Researchers at the University of Veterinary Medicine (Vetmeduni Vienna) in Vienna, Austria, have examined conditions under which young goats can acclimatize into new herds in a relatively low-stress manner. It seems that introducing young goats into herds works best if goat kids are present. The results of the study were published in the current issue of the Journal of Dairy Science.

Dairy goats are usually separated from their dams a few days to a few weeks after being born, and young does are reintroduced into the herd months later — on most farms, either in the last months of hew first pregnancy or shortly after parturition/kidding.

The practice is supposed to ensure stable milk production in the herd, but it causes stress to the goats, Vetmeduni Vienna said. Problems arise because goat herds have a strictly hierarchical social structure, and changes in herd composition may lead to serious rivalries and increased aggressive behavior.

Susanne Waiblinger from the Vetmeduni Vienna Institute of Animal Husbandry & Animal Welfare has investigated the social behavior and levels of stress hormones in 32 young goats following their introduction into a new herd. Half of the animals were introduced during the dry phase, when all of the goats in the herd as well as young goats are pregnant and not giving milk. The other half were introduced shortly after parturition/kidding during the lactating period, when mothers were nursing their kids.

Waiblinger found that the newly introduced goats experienced markedly less social stress in flocks with lactating mothers and goat kids. In "dry" herds, the goats were frequently confronted with aggressive social behavior.

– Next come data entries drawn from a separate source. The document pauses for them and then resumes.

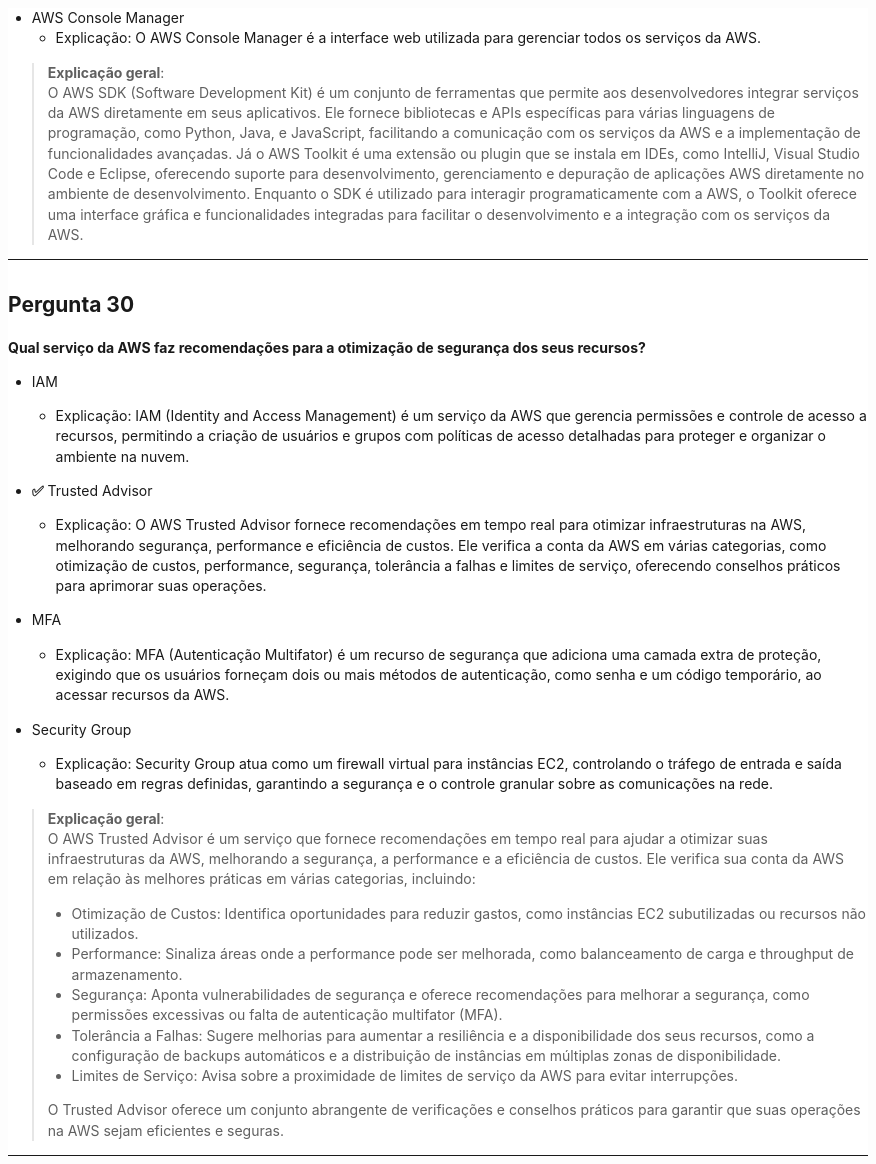 - AWS Console Manager
    - Explicação: O AWS Console Manager é a interface web utilizada para gerenciar todos os serviços da AWS.

> **Explicação geral**:  
> O AWS SDK (Software Development Kit) é um conjunto de ferramentas que permite aos desenvolvedores integrar serviços da AWS diretamente em seus aplicativos. Ele fornece bibliotecas e APIs específicas para várias linguagens de programação, como Python, Java, e JavaScript, facilitando a comunicação com os serviços da AWS e a implementação de funcionalidades avançadas. Já o AWS Toolkit é uma extensão ou plugin que se instala em IDEs, como IntelliJ, Visual Studio Code e Eclipse, oferecendo suporte para desenvolvimento, gerenciamento e depuração de aplicações AWS diretamente no ambiente de desenvolvimento. Enquanto o SDK é utilizado para interagir programaticamente com a AWS, o Toolkit oferece uma interface gráfica e funcionalidades integradas para facilitar o desenvolvimento e a integração com os serviços da AWS.

---

## Pergunta 30

**Qual serviço da AWS faz recomendações para a otimização de segurança dos seus recursos?**

- IAM
    - Explicação: IAM (Identity and Access Management) é um serviço da AWS que gerencia permissões e controle de acesso a recursos, permitindo a criação de usuários e grupos com políticas de acesso detalhadas para proteger e organizar o ambiente na nuvem.

- **✅** Trusted Advisor
    - Explicação: O AWS Trusted Advisor fornece recomendações em tempo real para otimizar infraestruturas na AWS, melhorando segurança, performance e eficiência de custos. Ele verifica a conta da AWS em várias categorias, como otimização de custos, performance, segurança, tolerância a falhas e limites de serviço, oferecendo conselhos práticos para aprimorar suas operações.

- MFA
    - Explicação: MFA (Autenticação Multifator) é um recurso de segurança que adiciona uma camada extra de proteção, exigindo que os usuários forneçam dois ou mais métodos de autenticação, como senha e um código temporário, ao acessar recursos da AWS.

- Security Group
    - Explicação: Security Group atua como um firewall virtual para instâncias EC2, controlando o tráfego de entrada e saída baseado em regras definidas, garantindo a segurança e o controle granular sobre as comunicações na rede.

> **Explicação geral**:  
> O AWS Trusted Advisor é um serviço que fornece recomendações em tempo real para ajudar a otimizar suas infraestruturas da AWS, melhorando a segurança, a performance e a eficiência de custos. Ele verifica sua conta da AWS em relação às melhores práticas em várias categorias, incluindo:
> 
> - Otimização de Custos: Identifica oportunidades para reduzir gastos, como instâncias EC2 subutilizadas ou recursos não utilizados.
> - Performance: Sinaliza áreas onde a performance pode ser melhorada, como balanceamento de carga e throughput de armazenamento.
> - Segurança: Aponta vulnerabilidades de segurança e oferece recomendações para melhorar a segurança, como permissões excessivas ou falta de autenticação multifator (MFA).
> - Tolerância a Falhas: Sugere melhorias para aumentar a resiliência e a disponibilidade dos seus recursos, como a configuração de backups automáticos e a distribuição de instâncias em múltiplas zonas de disponibilidade.
> - Limites de Serviço: Avisa sobre a proximidade de limites de serviço da AWS para evitar interrupções.
> 
> O Trusted Advisor oferece um conjunto abrangente de verificações e conselhos práticos para garantir que suas operações na AWS sejam eficientes e seguras.

---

Waiblinger explained, "We think the oxytocin system is activated in the presence of kids. Oxytocin is released during (parturition), sucking and other positive tactile contact in mammals and acts not only as a bonding hormone but also (is) calming, pro-social and stress-reducing. Thus, it is less likely that there will be aggression between the goats."

Once the young goats have been introduced into the new herd, they appear to prefer staying close to other goats of the same age rather than to adult and unknown members of the herd.

"The social and exploratory behavior in a herd is a reliable indicator of the stress experienced by the animals. When less stressed, goats are more likely to try to become acquainted with unfamiliar adults. Stressed goats prefer to surround themselves with well-known peers," Waiblinger said, suggesting that it would be "interesting to see whether it is the presence of kids or the mother lactating that plays the crucial role in stress reduction."